What is it called when a person doesn’t have a neck?
Klippel-Feil Syndrome (KFS) is a congenital bone condition in which at least 2 cervical vertebrae remain fused and immobile. Some common signs may include a visibly short neck and low hairline behind the head.
How do you sleep with a herniated C6 C7?
How to sleep with cervical radiculopathy
- Sleeping on your back: This is the optimal sleeping position as it is the easiest to properly brace your head and position your neck.
- Sleeping on your side: This position is not as preferred as laying on your back, but it is better than on your stomach.
What are the symptoms of a pinched nerve at C6 C7?
C6-C7 (C7 nerve root): Pain, tingling, and/or numbness may radiate into the hand and middle finger. Weakness may also be felt in the triceps (muscles in the back of the upper arm), finger extensors, and other muscles.
What is C7 responsible for?
C7 helps control the triceps (the large muscle on the back of the arm that straightens the elbow) and wrist extensor muscles. 1,3. The C7 dermatome goes down the back of the arm and into the middle finger.

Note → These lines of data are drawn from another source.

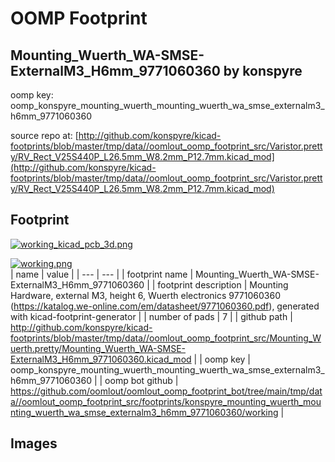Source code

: # OOMP Footprint  
## Mounting_Wuerth_WA-SMSE-ExternalM3_H6mm_9771060360  by konspyre  
  
oomp key: oomp_konspyre_mounting_wuerth_mounting_wuerth_wa_smse_externalm3_h6mm_9771060360  
  
source repo at: [http://github.com/konspyre/kicad-footprints/blob/master/tmp/data//oomlout_oomp_footprint_src/Varistor.pretty/RV_Rect_V25S440P_L26.5mm_W8.2mm_P12.7mm.kicad_mod](http://github.com/konspyre/kicad-footprints/blob/master/tmp/data//oomlout_oomp_footprint_src/Varistor.pretty/RV_Rect_V25S440P_L26.5mm_W8.2mm_P12.7mm.kicad_mod)  
## Footprint  
  
[![working_kicad_pcb_3d.png](working_kicad_pcb_3d_600.png)](working_kicad_pcb_3d.png)  
  
[![working.png](working_600.png)](working.png)  
| name | value | 
| --- | --- | 
| footprint name | Mounting_Wuerth_WA-SMSE-ExternalM3_H6mm_9771060360 | 
| footprint description | Mounting Hardware, external M3, height 6, Wuerth electronics 9771060360 (https://katalog.we-online.com/em/datasheet/9771060360.pdf), generated with kicad-footprint-generator | 
| number of pads | 7 | 
| github path | http://github.com/konspyre/kicad-footprints/blob/master/tmp/data//oomlout_oomp_footprint_src/Mounting_Wuerth.pretty/Mounting_Wuerth_WA-SMSE-ExternalM3_H6mm_9771060360.kicad_mod | 
| oomp key | oomp_konspyre_mounting_wuerth_mounting_wuerth_wa_smse_externalm3_h6mm_9771060360 | 
| oomp bot github | https://github.com/oomlout/oomlout_oomp_footprint_bot/tree/main/tmp/data//oomlout_oomp_footprint_src/footprints/konspyre_mounting_wuerth_mounting_wuerth_wa_smse_externalm3_h6mm_9771060360/working | 
## Images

How serious is neck fusion surgery?
While uncommon, as with all surgery there are a number of risks and potential complications that can occur as a result of a cervical decompression and fusion surgery, including: Hemorrhage or formation of a wound hematoma. Damage to the carotid or vertebral artery resulting in a stroke or excessive bleeding, even death.
How many years does a cervical fusion last?
Conclusion: ACDF leads to significantly improved outcomes for all primary diagnoses and was sustained for >10 years’ follow-up. Secondary surgeries were performed for pseudarthrosis repair and for symptomatic adjacent-level degeneration.
What disability does Big Ed have?
Big Ed shared that he has learned to accept his disorder and sbrig off negativity, and he hopes that his attitude can inspire others. “I grew up with the condition called KFS – Klippel-Feil syndrome- where it looks like I actually don’t have a neck,” Big Ed explained.
What is the C6-C7 motion segment of the cervical spine?
Due to its load-bearing function, the C6-C7 motion segment is susceptible to degeneration, trauma, and intervertebral disc dysfunction. The C6-C7 spinal motion segment includes the following structures: C6 and C7 vertebrae. The C6 vertebra is structurally similar to most other cervical vertebrae, except C1 and C2.
What is congenital cervical fusion?
Congenital cervical fusion is a type of deformity or anomaly of the spine that is present at birth (congenital).
What is the difference between the C6 & C7 nerves?
The C6 nerve roots, which exit the spinal column between the C6 vertebra and the C7 vertebra, directly affects the control of the muscles in the forearms and wrists. The C7 vertebra sits directly below the C6 spinal vertebra and is part of the lower levels of the cervical spine, near the base of the neck.
What happens when the spinal cord gets injured at C6-C7?
When the spinal cord gets injured at C6-C7, pain, weakness, or paralysis may occur in one or more parts of the body below the injured level. Reduction of bowel, bladder, and/or breathing functions may occur in some cases. Typically, nonsurgical treatments are tried first to control the symptoms of C6-C7 injuries.